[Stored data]
—————

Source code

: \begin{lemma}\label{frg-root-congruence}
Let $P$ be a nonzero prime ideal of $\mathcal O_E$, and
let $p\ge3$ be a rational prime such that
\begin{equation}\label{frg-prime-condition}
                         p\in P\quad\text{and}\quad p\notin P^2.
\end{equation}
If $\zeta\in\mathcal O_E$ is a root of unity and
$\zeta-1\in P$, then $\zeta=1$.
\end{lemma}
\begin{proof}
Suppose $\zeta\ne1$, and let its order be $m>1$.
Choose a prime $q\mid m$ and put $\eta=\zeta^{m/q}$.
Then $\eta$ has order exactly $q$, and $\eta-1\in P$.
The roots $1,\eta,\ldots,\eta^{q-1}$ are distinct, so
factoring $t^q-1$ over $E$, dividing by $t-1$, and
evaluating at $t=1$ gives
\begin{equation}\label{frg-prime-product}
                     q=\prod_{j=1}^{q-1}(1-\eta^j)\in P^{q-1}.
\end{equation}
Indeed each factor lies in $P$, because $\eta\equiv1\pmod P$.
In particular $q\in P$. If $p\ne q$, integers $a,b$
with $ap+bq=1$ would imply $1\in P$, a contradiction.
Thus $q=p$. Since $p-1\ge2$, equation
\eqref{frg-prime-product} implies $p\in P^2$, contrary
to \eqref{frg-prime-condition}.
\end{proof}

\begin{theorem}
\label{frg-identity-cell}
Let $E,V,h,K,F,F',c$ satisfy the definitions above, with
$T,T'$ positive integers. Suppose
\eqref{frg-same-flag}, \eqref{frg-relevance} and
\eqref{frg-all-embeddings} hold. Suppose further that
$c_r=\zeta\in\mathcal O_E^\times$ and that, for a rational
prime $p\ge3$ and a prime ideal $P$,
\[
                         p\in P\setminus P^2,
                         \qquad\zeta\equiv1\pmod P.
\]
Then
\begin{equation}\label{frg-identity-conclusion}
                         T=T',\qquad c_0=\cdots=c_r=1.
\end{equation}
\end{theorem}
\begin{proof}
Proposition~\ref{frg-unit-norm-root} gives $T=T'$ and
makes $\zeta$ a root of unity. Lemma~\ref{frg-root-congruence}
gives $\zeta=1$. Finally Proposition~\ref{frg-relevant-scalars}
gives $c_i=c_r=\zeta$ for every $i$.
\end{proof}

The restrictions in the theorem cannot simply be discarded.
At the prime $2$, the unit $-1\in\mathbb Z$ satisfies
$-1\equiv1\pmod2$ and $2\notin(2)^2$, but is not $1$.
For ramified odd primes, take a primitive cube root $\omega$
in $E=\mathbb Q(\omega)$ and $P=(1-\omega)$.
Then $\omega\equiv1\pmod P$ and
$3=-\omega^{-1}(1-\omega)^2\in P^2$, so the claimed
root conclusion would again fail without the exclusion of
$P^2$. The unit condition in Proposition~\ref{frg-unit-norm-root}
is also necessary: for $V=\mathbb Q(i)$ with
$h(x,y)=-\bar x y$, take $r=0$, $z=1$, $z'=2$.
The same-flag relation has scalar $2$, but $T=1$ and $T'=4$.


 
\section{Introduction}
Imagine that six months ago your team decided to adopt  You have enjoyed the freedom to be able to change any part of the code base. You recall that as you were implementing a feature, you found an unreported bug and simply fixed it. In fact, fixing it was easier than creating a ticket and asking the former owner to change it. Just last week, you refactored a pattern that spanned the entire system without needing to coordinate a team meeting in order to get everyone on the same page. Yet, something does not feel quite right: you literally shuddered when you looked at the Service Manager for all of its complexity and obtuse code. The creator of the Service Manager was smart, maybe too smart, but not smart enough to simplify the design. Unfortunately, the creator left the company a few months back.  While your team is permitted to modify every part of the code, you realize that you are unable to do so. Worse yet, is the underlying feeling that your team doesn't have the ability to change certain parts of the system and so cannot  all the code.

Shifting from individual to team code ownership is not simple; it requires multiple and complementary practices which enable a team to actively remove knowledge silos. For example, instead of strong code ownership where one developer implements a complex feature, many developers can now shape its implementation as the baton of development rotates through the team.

—————

WHAT THE TASK ASKS
Write down every record shown above precisely.

ANSWER BELOW
Source code

: \begin{lemma}\label{frg-root-congruence}
Let $P$ be a nonzero prime ideal of $\mathcal O_E$, and
let $p\ge3$ be a rational prime such that
\begin{equation}\label{frg-prime-condition}
                         p\in P\quad\text{and}\quad p\notin P^2.
\end{equation}
If $\zeta\in\mathcal O_E$ is a root of unity and
$\zeta-1\in P$, then $\zeta=1$.
\end{lemma}
\begin{proof}
Suppose $\zeta\ne1$, and let its order be $m>1$.
Choose a prime $q\mid m$ and put $\eta=\zeta^{m/q}$.
Then $\eta$ has order exactly $q$, and $\eta-1\in P$.
The roots $1,\eta,\ldots,\eta^{q-1}$ are distinct, so
factoring $t^q-1$ over $E$, dividing by $t-1$, and
evaluating at $t=1$ gives
\begin{equation}\label{frg-prime-product}
                     q=\prod_{j=1}^{q-1}(1-\eta^j)\in P^{q-1}.
\end{equation}
Indeed each factor lies in $P$, because $\eta\equiv1\pmod P$.
In particular $q\in P$. If $p\ne q$, integers $a,b$
with $ap+bq=1$ would imply $1\in P$, a contradiction.
Thus $q=p$. Since $p-1\ge2$, equation
\eqref{frg-prime-product} implies $p\in P^2$, contrary
to \eqref{frg-prime-condition}.
\end{proof}

\begin{theorem}
\label{frg-identity-cell}
Let $E,V,h,K,F,F',c$ satisfy the definitions above, with
$T,T'$ positive integers. Suppose
\eqref{frg-same-flag}, \eqref{frg-relevance} and
\eqref{frg-all-embeddings} hold. Suppose further that
$c_r=\zeta\in\mathcal O_E^\times$ and that, for a rational
prime $p\ge3$ and a prime ideal $P$,
\[
                         p\in P\setminus P^2,
                         \qquad\zeta\equiv1\pmod P.
\]
Then
\begin{equation}\label{frg-identity-conclusion}
                         T=T',\qquad c_0=\cdots=c_r=1.
\end{equation}
\end{theorem}
\begin{proof}
Proposition~\ref{frg-unit-norm-root} gives $T=T'$ and
makes $\zeta$ a root of unity. Lemma~\ref{frg-root-congruence}
gives $\zeta=1$. Finally Proposition~\ref{frg-relevant-scalars}
gives $c_i=c_r=\zeta$ for every $i$.
\end{proof}

The restrictions in the theorem cannot simply be discarded.
At the prime $2$, the unit $-1\in\mathbb Z$ satisfies
$-1\equiv1\pmod2$ and $2\notin(2)^2$, but is not $1$.
For ramified odd primes, take a primitive cube root $\omega$
in $E=\mathbb Q(\omega)$ and $P=(1-\omega)$.
Then $\omega\equiv1\pmod P$ and
$3=-\omega^{-1}(1-\omega)^2\in P^2$, so the claimed
root conclusion would again fail without the exclusion of
$P^2$. The unit condition in Proposition~\ref{frg-unit-norm-root}
is also necessary: for $V=\mathbb Q(i)$ with
$h(x,y)=-\bar x y$, take $r=0$, $z=1$, $z'=2$.
The same-flag relation has scalar $2$, but $T=1$ and $T'=4$.


 
\section{Introduction}
Imagine that six months ago your team decided to adopt  You have enjoyed the freedom to be able to change any part of the code base. You recall that as you were implementing a feature, you found an unreported bug and simply fixed it. In fact, fixing it was easier than creating a ticket and asking the former owner to change it. Just last week, you refactored a pattern that spanned the entire system without needing to coordinate a team meeting in order to get everyone on the same page. Yet, something does not feel quite right: you literally shuddered when you looked at the Service Manager for all of its complexity and obtuse code. The creator of the Service Manager was smart, maybe too smart, but not smart enough to simplify the design. Unfortunately, the creator left the company a few months back.  While your team is permitted to modify every part of the code, you realize that you are unable to do so. Worse yet, is the underlying feeling that your team doesn't have the ability to change certain parts of the system and so cannot  all the code.

Shifting from individual to team code ownership is not simple; it requires multiple and complementary practices which enable a team to actively remove knowledge silos. For example, instead of strong code ownership where one developer implements a complex feature, many developers can now shape its implementation as the baton of development rotates through the team.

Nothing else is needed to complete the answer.